Stored data entries
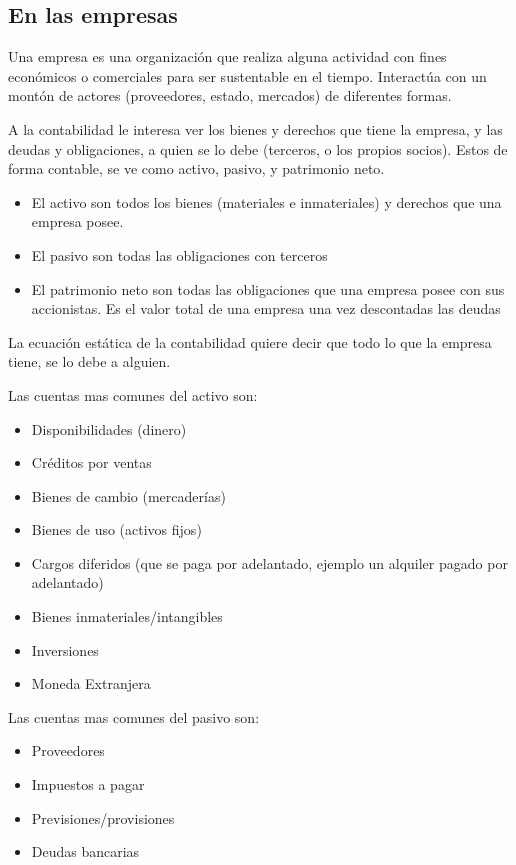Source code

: \documentclass[titlepage,a4paper]{article}
\begin{document}
\subsection*{En las empresas}
Una empresa es una organización que realiza alguna actividad con fines económicos o comerciales para ser sustentable en el tiempo. Interactúa con un montón de actores (proveedores, estado, mercados) de diferentes formas.

A la contabilidad le interesa ver los bienes y derechos que tiene la empresa, y las deudas y obligaciones, a quien se lo debe (terceros, o los propios socios). Estos de forma contable, se ve como activo, pasivo, y patrimonio neto.

\begin{itemize}
\item El activo son todos los bienes (materiales e inmateriales) y derechos que una empresa posee.
\item El pasivo son todas las obligaciones con terceros
\item El patrimonio neto son todas las obligaciones que una empresa posee con sus accionistas. Es el valor total de una empresa una vez descontadas las deudas
\end{itemize}

La ecuación estática de la contabilidad quiere decir que todo lo que la empresa tiene, se lo debe a alguien.

Las cuentas mas comunes del activo son:
\begin{itemize}
\item Disponibilidades (dinero)
\item Créditos por ventas
\item Bienes de cambio (mercaderías)
\item Bienes de uso (activos fijos)
\item Cargos diferidos (que se paga por adelantado, ejemplo un alquiler pagado por adelantado)
\item Bienes inmateriales/intangibles
\item Inversiones
\item Moneda Extranjera
\end{itemize}

Las cuentas mas comunes del pasivo son:
\begin{itemize}
\item Proveedores
\item Impuestos a pagar
\item Previsiones/provisiones
\item Deudas bancarias
\end{itemize}
\end{document}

:: ACTIVITY ::
Pull out all lines containing the word "terceros" from the entries above.

:: ANSWER BELOW ::
A la contabilidad le interesa ver los bienes y derechos que tiene la empresa, y las deudas y obligaciones, a quien se lo debe (terceros, o los propios socios). Estos de forma contable, se ve como activo, pasivo, y patrimonio neto.
\item El pasivo son todas las obligaciones con terceros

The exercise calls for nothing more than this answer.